### SOURCE INFORMATION ###
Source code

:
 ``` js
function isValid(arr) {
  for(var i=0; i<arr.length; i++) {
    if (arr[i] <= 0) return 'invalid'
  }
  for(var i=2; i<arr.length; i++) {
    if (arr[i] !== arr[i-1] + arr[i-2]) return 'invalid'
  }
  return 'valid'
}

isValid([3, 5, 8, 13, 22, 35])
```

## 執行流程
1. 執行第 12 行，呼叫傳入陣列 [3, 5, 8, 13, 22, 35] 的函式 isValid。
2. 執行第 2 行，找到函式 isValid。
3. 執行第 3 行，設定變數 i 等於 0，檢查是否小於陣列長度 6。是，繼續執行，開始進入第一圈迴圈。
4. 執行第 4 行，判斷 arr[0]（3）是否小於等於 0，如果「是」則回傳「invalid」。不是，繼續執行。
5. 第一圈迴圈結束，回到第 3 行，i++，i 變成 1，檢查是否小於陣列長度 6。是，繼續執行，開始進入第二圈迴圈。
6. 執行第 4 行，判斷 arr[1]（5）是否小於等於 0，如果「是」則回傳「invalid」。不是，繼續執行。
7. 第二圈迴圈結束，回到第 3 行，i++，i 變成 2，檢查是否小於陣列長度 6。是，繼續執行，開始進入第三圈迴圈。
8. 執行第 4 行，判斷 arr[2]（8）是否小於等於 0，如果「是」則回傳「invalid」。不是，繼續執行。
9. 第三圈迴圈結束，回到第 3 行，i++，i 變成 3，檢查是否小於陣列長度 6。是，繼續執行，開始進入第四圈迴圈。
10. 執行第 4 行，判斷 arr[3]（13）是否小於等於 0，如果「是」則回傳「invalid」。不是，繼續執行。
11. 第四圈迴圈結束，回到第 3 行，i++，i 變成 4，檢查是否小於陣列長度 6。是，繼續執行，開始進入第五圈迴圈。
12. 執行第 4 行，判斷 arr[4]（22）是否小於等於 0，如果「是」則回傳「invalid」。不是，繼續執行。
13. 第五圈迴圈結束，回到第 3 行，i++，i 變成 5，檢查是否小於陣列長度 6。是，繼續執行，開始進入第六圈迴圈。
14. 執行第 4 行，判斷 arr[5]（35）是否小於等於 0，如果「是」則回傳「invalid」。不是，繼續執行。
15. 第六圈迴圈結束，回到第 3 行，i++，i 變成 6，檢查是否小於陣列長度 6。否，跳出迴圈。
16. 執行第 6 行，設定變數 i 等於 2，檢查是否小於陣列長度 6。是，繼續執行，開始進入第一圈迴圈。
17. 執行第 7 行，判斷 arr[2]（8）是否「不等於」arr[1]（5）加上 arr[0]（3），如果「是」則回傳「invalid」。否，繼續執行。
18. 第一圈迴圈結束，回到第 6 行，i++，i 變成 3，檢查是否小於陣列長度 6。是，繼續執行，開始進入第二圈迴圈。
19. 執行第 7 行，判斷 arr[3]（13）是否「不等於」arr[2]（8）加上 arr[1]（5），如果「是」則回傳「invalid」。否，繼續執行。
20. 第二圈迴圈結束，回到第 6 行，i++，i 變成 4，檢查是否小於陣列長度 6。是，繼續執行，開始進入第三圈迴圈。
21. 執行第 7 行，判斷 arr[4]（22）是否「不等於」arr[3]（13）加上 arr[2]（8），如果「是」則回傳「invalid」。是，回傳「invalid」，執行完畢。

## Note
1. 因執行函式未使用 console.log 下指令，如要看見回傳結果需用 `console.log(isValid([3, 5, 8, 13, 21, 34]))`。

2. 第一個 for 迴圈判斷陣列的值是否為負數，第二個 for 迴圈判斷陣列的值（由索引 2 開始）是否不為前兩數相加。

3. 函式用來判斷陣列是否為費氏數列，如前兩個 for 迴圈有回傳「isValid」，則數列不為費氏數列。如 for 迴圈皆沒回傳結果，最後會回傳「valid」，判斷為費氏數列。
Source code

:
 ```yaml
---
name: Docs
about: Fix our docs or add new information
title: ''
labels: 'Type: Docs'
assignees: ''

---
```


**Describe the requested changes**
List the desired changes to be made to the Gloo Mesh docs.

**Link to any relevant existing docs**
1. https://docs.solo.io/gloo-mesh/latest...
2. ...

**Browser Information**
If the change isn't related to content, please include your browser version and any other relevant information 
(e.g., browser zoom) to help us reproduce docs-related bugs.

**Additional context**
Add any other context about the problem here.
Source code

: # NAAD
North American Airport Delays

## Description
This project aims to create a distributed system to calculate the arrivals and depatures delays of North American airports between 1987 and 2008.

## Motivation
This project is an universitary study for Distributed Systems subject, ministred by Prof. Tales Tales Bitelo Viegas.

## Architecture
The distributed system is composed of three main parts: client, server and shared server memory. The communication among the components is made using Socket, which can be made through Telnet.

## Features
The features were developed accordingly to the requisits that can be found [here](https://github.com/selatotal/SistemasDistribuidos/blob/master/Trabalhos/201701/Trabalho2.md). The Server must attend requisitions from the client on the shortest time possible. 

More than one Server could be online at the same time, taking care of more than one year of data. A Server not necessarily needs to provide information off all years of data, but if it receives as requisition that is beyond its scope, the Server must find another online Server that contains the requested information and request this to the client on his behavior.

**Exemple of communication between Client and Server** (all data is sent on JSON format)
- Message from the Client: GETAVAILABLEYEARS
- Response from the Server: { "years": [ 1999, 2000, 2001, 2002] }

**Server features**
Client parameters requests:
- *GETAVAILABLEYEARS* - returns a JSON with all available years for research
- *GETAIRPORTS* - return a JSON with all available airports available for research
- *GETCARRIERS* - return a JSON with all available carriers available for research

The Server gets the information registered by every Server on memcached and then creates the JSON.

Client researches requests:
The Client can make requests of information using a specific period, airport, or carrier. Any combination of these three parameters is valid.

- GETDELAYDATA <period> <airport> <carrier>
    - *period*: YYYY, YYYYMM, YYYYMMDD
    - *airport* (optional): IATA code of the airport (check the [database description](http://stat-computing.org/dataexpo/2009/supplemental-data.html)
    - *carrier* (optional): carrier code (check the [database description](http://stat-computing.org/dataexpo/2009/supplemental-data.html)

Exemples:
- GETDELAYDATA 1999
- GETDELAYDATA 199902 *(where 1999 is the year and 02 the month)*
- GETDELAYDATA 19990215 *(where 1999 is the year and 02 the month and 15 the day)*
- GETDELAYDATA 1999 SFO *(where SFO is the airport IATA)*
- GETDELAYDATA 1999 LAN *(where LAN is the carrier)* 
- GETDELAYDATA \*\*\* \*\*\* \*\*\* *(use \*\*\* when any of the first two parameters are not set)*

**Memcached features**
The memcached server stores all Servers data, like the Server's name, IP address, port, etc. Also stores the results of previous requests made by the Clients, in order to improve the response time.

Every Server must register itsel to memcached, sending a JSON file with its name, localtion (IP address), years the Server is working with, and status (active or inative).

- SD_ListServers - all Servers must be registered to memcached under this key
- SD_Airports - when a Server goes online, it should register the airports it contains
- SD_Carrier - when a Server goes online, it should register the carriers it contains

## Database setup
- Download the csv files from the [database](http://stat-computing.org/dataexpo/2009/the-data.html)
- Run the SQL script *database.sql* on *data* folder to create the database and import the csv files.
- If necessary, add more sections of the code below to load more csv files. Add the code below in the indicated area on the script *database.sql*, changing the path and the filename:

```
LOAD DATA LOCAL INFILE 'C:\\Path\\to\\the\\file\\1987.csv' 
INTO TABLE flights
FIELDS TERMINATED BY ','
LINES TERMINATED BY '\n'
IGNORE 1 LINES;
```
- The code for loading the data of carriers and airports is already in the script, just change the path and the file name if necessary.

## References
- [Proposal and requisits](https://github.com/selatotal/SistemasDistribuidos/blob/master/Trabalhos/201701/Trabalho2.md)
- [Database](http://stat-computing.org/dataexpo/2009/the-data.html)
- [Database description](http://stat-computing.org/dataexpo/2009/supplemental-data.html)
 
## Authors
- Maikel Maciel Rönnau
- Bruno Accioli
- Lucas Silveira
###
_YOUR INSTRUCTIONS_
Reproduce the material above exactly, beginning at its first line and ending with the line that holds "6. 執行第 4 行，判斷". Include nothing else.

_REPLY_
Source code

:
 ``` js
function isValid(arr) {
  for(var i=0; i<arr.length; i++) {
    if (arr[i] <= 0) return 'invalid'
  }
  for(var i=2; i<arr.length; i++) {
    if (arr[i] !== arr[i-1] + arr[i-2]) return 'invalid'
  }
  return 'valid'
}

isValid([3, 5, 8, 13, 22, 35])
```

## 執行流程
1. 執行第 12 行，呼叫傳入陣列 [3, 5, 8, 13, 22, 35] 的函式 isValid。
2. 執行第 2 行，找到函式 isValid。
3. 執行第 3 行，設定變數 i 等於 0，檢查是否小於陣列長度 6。是，繼續執行，開始進入第一圈迴圈。
4. 執行第 4 行，判斷 arr[0]（3）是否小於等於 0，如果「是」則回傳「invalid」。不是，繼續執行。
5. 第一圈迴圈結束，回到第 3 行，i++，i 變成 1，檢查是否小於陣列長度 6。是，繼續執行，開始進入第二圈迴圈。
6. 執行第 4 行，判斷 arr[1]（5）是否小於等於 0，如果「是」則回傳「invalid」。不是，繼續執行。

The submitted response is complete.